TASK DIRECTIONS: Start at the line with "The square brackets must always be included." in the records below, stop at the line with "## Improvements over my current To Do list", and return every line in that span exactly, the two end lines included.

------ INPUT FOR THIS TASK

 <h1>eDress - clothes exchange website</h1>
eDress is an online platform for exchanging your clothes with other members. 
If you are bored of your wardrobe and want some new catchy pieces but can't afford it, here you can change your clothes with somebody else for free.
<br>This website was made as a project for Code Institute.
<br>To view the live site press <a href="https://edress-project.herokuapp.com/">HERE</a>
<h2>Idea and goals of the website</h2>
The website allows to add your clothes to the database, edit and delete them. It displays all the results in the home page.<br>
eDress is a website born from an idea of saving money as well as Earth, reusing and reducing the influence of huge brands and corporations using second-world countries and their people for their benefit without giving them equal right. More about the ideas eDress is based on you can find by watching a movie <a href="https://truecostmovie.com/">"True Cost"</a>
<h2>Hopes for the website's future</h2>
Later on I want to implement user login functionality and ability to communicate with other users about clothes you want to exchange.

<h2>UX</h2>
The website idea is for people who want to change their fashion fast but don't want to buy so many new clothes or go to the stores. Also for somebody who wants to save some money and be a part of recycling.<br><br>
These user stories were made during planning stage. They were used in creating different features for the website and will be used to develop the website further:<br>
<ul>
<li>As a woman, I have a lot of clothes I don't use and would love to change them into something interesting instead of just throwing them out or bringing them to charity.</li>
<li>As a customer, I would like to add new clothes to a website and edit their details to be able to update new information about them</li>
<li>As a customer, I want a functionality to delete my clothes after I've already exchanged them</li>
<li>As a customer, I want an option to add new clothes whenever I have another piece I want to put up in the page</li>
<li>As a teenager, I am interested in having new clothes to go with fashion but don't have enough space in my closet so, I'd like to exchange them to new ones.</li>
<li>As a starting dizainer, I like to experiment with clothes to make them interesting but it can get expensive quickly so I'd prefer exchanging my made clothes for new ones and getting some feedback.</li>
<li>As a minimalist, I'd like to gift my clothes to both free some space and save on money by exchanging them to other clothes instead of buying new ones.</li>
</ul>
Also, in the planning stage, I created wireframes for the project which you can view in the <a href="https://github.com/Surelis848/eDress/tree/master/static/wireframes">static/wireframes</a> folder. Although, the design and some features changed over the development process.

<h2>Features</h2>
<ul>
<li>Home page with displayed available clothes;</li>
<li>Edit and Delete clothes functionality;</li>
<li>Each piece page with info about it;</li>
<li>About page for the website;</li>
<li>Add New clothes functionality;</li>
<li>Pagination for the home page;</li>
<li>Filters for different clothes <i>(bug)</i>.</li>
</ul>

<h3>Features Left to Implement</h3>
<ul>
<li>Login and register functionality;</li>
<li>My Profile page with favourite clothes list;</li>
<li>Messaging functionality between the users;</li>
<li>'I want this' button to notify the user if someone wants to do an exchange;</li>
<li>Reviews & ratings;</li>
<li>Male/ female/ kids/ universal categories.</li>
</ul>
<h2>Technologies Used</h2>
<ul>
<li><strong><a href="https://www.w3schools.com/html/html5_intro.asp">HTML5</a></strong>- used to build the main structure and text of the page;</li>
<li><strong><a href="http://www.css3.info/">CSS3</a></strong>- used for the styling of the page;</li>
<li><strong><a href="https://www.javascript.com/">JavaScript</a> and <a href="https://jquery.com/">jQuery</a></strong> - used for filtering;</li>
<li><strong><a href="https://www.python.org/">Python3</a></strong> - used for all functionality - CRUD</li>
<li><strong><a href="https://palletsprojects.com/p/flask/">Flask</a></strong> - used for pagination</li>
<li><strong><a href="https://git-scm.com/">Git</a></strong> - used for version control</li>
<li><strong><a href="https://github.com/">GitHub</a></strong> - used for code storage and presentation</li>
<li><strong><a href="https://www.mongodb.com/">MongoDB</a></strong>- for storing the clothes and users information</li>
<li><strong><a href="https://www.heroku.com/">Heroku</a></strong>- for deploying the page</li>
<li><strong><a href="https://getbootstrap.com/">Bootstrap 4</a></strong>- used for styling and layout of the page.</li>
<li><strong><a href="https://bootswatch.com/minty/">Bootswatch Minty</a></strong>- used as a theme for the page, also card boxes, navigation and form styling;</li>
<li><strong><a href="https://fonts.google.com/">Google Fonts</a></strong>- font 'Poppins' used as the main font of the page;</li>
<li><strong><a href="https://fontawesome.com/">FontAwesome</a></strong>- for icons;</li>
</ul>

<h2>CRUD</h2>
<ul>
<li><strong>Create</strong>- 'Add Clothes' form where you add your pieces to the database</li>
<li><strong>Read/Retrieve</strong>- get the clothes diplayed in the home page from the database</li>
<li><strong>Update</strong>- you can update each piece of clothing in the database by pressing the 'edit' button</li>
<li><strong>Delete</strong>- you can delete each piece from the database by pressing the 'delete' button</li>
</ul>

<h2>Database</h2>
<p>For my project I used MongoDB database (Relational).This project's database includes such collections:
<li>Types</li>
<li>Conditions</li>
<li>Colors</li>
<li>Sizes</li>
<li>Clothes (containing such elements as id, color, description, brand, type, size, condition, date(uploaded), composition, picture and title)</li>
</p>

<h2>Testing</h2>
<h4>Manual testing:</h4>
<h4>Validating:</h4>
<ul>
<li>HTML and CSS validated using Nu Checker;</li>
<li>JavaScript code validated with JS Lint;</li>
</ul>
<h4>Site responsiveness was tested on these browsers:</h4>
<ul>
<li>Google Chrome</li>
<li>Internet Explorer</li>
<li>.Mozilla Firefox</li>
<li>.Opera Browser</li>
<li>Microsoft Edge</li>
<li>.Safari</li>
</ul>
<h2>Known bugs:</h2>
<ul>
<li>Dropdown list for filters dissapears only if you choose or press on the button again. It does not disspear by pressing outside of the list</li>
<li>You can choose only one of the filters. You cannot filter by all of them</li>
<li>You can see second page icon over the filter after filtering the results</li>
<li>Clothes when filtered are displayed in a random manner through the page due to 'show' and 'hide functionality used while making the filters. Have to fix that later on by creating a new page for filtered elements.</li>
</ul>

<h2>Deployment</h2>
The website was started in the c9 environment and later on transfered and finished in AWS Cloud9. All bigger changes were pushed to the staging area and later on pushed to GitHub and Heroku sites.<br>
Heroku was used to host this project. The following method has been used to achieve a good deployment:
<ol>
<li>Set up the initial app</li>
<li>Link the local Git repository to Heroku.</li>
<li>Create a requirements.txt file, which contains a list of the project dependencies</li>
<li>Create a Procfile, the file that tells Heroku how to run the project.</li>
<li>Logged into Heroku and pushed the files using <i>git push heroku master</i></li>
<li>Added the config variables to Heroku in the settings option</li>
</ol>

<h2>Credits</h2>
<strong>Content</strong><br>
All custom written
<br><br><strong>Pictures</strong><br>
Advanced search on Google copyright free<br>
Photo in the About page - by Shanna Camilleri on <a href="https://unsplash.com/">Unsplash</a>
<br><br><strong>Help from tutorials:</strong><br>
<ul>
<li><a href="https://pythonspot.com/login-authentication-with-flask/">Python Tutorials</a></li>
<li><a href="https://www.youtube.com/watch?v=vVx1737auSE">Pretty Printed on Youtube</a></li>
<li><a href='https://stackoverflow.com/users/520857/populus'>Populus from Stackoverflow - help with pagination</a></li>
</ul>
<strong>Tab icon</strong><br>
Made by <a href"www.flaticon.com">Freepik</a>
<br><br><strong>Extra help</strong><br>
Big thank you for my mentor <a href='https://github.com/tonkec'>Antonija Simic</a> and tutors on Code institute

------------
------ INPUT FOR THIS TASK

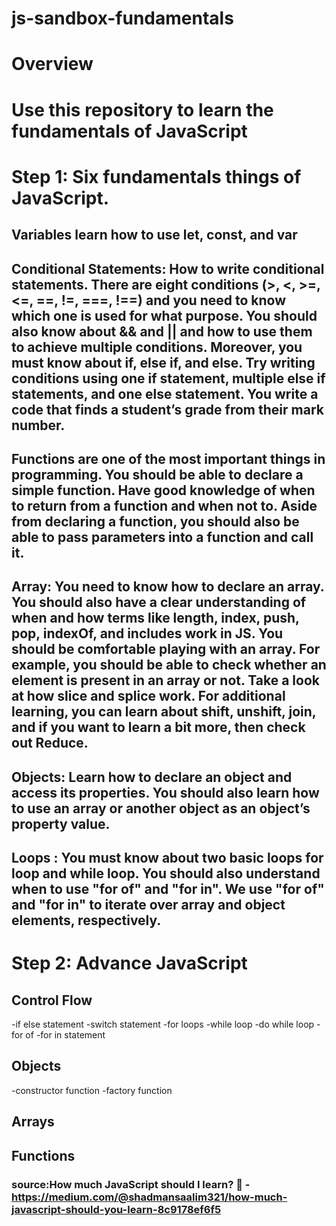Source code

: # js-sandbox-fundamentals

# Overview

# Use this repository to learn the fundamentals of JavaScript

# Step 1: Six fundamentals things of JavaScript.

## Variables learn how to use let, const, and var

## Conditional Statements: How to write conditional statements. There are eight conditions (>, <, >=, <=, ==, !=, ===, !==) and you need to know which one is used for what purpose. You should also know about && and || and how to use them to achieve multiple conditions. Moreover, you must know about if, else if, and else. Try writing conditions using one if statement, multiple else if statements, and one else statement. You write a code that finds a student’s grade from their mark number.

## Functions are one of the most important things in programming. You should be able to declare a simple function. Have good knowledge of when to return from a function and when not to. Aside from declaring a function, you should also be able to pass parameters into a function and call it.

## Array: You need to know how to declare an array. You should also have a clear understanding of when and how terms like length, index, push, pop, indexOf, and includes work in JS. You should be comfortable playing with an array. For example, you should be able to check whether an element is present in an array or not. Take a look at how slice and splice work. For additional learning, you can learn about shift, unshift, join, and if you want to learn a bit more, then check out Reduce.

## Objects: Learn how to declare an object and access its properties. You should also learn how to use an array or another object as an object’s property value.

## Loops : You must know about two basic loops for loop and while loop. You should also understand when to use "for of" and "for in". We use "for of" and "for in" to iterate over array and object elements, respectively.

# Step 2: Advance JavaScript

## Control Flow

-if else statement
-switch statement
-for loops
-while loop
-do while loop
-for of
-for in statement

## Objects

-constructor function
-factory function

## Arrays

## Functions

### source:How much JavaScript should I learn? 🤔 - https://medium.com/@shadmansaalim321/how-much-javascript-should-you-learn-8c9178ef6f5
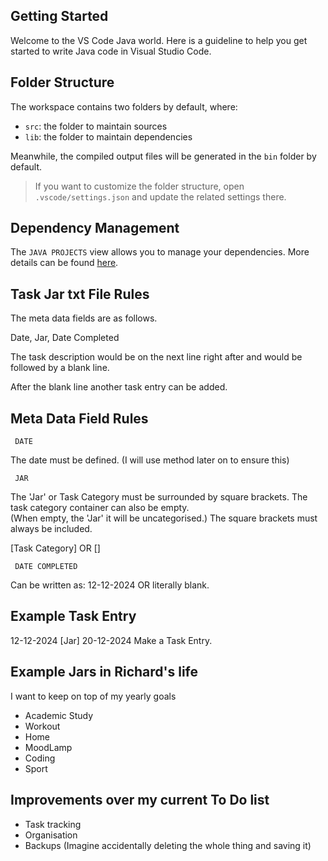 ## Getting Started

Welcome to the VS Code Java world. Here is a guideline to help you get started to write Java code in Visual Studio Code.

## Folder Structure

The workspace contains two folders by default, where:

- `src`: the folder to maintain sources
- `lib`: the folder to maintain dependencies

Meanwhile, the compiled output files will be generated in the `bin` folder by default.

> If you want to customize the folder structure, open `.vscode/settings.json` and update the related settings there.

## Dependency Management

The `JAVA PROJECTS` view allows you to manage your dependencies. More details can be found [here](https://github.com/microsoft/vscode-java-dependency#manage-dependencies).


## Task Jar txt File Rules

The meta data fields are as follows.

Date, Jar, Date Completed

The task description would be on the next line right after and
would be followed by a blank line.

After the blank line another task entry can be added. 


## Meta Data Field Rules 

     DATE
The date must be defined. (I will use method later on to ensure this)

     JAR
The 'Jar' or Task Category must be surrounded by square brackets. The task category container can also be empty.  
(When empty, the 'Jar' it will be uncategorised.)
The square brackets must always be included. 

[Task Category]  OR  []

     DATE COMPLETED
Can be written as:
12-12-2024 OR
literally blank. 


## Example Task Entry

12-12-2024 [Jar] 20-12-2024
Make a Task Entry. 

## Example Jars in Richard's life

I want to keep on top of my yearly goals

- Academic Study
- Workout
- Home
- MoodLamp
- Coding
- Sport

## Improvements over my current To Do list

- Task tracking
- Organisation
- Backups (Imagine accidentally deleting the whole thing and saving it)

------------

THE COMPLETED TASK:
The square brackets must always be included. 

[Task Category]  OR  []

     DATE COMPLETED
Can be written as:
12-12-2024 OR
literally blank. 


## Example Task Entry

12-12-2024 [Jar] 20-12-2024
Make a Task Entry. 

## Example Jars in Richard's life

I want to keep on top of my yearly goals

- Academic Study
- Workout
- Home
- MoodLamp
- Coding
- Sport

## Improvements over my current To Do list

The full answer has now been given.